I just scrolled through Facebook to find something silly to inspire me, and I found a friend’s post about hating women who steal men. So it must be a sign that I need to talk about relationships more. Or, it’s all a coincidence and any connections between the two are fabrications of my mind in order to justify something my subconscious needs to discuss more. Either way, here we are. So lets do it. Let’s talk about stealing partners, and more importantly, lets talk about how this is a falsified rhetoric to defend a person we care about.
When someone steals another person’s partner, they aren’t really stealing. I mean, certainly, it may be the best descriptive word to express the feelings that it inflicts on a person when their partner decides to leave them for someone else, but it isn’t stealing. Simply put, this is because stealing implies that whomever was “stolen” was an object of that person’s possession. That person is not an object, and, barring rape, it takes the decision of two people to have sex.
That being said, I don’t want to say I am advocating for men and women to cheat on each other. We’ve hashed and rehashed that conversation a few times, and it hurts quite a bit to be cheated on. Cheaters often feel guilty for cheating because they know how much it will hurt the other person. That being said, we can’t control the actions of people outside ourselves, so the reality is that we can’t really stop our partners from cheating. I mean, certainly, we can show them attention, and be available for them so that they don’t end up cheating on us for reasons related to feeling neglected, but even doing that doesn’t necessarily prevent them feeling inadequate.
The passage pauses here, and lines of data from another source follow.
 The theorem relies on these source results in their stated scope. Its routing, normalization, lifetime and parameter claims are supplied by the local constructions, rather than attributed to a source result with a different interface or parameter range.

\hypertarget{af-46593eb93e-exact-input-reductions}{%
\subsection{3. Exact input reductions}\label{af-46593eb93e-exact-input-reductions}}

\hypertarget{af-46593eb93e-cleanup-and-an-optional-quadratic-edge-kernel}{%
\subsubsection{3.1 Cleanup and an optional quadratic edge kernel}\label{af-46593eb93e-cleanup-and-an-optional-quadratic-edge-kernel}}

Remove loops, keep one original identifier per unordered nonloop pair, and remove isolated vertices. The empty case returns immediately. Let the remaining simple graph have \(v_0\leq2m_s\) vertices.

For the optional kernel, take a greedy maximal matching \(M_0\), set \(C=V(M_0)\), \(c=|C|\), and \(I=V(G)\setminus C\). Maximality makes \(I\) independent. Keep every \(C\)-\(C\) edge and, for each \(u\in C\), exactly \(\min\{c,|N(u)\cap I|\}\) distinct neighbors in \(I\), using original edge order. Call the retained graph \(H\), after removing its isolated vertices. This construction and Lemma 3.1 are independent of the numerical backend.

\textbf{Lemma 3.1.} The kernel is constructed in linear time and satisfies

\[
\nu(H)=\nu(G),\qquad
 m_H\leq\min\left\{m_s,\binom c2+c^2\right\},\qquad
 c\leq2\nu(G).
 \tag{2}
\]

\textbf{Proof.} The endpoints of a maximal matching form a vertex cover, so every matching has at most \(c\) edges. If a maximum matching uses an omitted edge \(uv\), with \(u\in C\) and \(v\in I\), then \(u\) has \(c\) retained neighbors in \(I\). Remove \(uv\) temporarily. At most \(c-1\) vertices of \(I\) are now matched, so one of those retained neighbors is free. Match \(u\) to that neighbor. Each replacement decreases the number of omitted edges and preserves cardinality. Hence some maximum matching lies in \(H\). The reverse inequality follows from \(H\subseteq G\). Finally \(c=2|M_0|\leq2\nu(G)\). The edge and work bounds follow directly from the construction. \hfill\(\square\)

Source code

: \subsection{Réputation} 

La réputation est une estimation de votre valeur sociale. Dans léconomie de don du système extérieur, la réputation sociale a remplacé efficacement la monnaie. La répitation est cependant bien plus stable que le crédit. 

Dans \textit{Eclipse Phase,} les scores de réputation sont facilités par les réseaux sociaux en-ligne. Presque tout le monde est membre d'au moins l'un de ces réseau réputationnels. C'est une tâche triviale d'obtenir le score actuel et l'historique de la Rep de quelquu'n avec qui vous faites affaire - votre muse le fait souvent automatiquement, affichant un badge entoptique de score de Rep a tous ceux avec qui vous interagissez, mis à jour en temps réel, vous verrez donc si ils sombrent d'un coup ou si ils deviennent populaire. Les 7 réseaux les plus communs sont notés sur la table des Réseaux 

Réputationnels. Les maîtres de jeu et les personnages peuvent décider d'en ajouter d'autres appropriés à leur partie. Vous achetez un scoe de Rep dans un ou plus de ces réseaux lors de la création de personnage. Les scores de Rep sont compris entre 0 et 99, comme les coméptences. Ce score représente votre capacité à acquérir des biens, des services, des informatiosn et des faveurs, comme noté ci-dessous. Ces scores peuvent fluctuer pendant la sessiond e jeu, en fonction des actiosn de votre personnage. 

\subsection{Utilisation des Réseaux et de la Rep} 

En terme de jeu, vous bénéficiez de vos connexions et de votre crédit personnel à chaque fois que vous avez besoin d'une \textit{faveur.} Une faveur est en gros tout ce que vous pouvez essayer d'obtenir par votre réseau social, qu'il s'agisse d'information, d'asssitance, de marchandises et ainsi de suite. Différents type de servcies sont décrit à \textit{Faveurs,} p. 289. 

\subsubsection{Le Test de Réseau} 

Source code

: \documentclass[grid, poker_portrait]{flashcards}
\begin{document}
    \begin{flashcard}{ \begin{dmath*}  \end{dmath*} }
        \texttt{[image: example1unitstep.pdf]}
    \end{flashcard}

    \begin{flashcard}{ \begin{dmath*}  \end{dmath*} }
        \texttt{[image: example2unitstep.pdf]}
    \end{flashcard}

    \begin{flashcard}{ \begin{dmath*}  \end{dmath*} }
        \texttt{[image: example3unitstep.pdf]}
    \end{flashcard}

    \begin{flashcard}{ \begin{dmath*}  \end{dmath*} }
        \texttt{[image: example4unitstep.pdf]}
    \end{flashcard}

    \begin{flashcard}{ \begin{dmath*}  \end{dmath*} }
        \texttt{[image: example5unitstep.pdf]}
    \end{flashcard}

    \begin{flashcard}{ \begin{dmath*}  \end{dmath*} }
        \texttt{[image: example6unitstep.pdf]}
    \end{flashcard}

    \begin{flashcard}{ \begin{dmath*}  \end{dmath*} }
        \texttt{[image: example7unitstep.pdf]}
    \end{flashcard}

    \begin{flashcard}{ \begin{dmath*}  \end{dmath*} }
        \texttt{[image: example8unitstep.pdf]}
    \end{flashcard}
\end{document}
Even less likely is our ability to control those we are not in a relationship with. The common person. They are the real wild card. I mean, let’s be honest, it’s quite possible for a random person to walk up to our partner—or ourselves, and kiss us out of the blue in front of our significant other. Completely out of our control. Should we be punished for that? I guess that depends on our reaction, but assuming we respond in a normal way—you know, freaking out because why is some random person coming up and kissing us—it seems unfair to react this way.
But lets assume someone succeeds in “stealing” our partner. Why do we blame the person who “stole” them, and not our partner? I mean, it was our partner’s decision. Personally, I think we blame them because we care about our partner. Most people who have cheated are not bad people. We like to paint them that way in order to cope with our own internal desperation and pains, but they aren’t. They just made a different choice, which was unfavorable to us. Which, for many people, is hard to accept, because they (typically) have a lot of good memories with that person, in which that person probably showed them a lot of love. So the idea that they would do a complete 180 and do something so hurtful seems impossible. In which case, we project these negative thoughts on the person who they went with. Which to me seems stupid. They were just acting in their own interests. I think you should hold whoever was your partner accountable.
Then again, maybe you should hold yourself accountable. Who knows? Relationships are complicated and often there is more going on than meets the eye. What do you think? Are there situations where you should blame the other person? Let me know!